(Material to process begins)

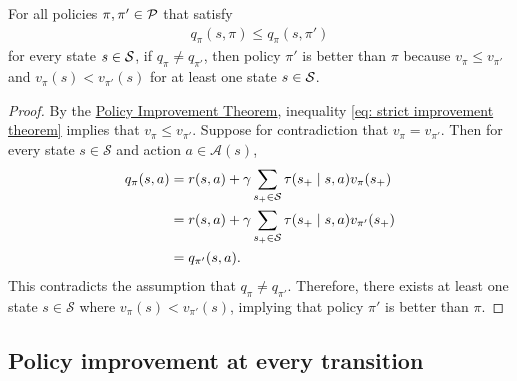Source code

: \begin{lemma}
\label{thm: strict improvement theorem}
For all policies $\pi, \pi' \in \polset$ that satisfy
\begin{align}
\label{eq: strict improvement theorem}
q_\pi(s,\pi) \le q_\pi(s,\pi')
\end{align}
for every state $s \in \sset$,
if $q_\pi \neq q_{\pi'}$, then policy $\pi'$ is better than $\pi$ because $v_{\pi} \le v_{\pi'}$ and $v_{\pi}(s) < v_{\pi'}(s)$ for at least one state $s \in \sset$.
\end{lemma}
\vspace{-0.7cm}
\begin{proof}
By the \hyperref[thm: policy improvement theorem]{Policy Improvement Theorem}, inequality \eqref{eq: strict improvement theorem} implies that $v_\pi \le v_{\pi'}$.
Suppose for contradiction that $v_{\pi} = v_{\pi'}$. Then for every state $s \in \mathcal S$ and action $a \in \mathcal A(s)$,
\begin{align*}
q_{\pi}(s,a) 
&= r(s,a) + \gamma \sum_{s_+ \in \mathcal S} \transit (s_+ \mid s,a) v_{\pi}(s_+)
\\
&= r(s,a) + \gamma \sum_{s_+ \in \mathcal S} \transit (s_+ \mid s,a) v_{\pi'}(s_+)
\\
&= q_{\pi'}(s,a).
\end{align*}
This contradicts the assumption that $q_\pi \neq q_{\pi'}$. Therefore, there exists at least one state $s \in \mathcal S$ where $v_{\pi}(s) < v_{\pi'}(s)$, implying that policy $\pi'$ is better than $\pi$.
\end{proof}




\subsection{Policy improvement at every transition}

(Material to process ends)

= Instructions to follow =
The response must repeat all the lines above exactly and include no pictures.

= Response =
Source code

: \begin{lemma}
\label{thm: strict improvement theorem}
For all policies $\pi, \pi' \in \polset$ that satisfy
\begin{align}
\label{eq: strict improvement theorem}
q_\pi(s,\pi) \le q_\pi(s,\pi')
\end{align}
for every state $s \in \sset$,
if $q_\pi \neq q_{\pi'}$, then policy $\pi'$ is better than $\pi$ because $v_{\pi} \le v_{\pi'}$ and $v_{\pi}(s) < v_{\pi'}(s)$ for at least one state $s \in \sset$.
\end{lemma}
\vspace{-0.7cm}
\begin{proof}
By the \hyperref[thm: policy improvement theorem]{Policy Improvement Theorem}, inequality \eqref{eq: strict improvement theorem} implies that $v_\pi \le v_{\pi'}$.
Suppose for contradiction that $v_{\pi} = v_{\pi'}$. Then for every state $s \in \mathcal S$ and action $a \in \mathcal A(s)$,
\begin{align*}
q_{\pi}(s,a) 
&= r(s,a) + \gamma \sum_{s_+ \in \mathcal S} \transit (s_+ \mid s,a) v_{\pi}(s_+)
\\
&= r(s,a) + \gamma \sum_{s_+ \in \mathcal S} \transit (s_+ \mid s,a) v_{\pi'}(s_+)
\\
&= q_{\pi'}(s,a).
\end{align*}
This contradicts the assumption that $q_\pi \neq q_{\pi'}$. Therefore, there exists at least one state $s \in \mathcal S$ where $v_{\pi}(s) < v_{\pi'}(s)$, implying that policy $\pi'$ is better than $\pi$.
\end{proof}




\subsection{Policy improvement at every transition}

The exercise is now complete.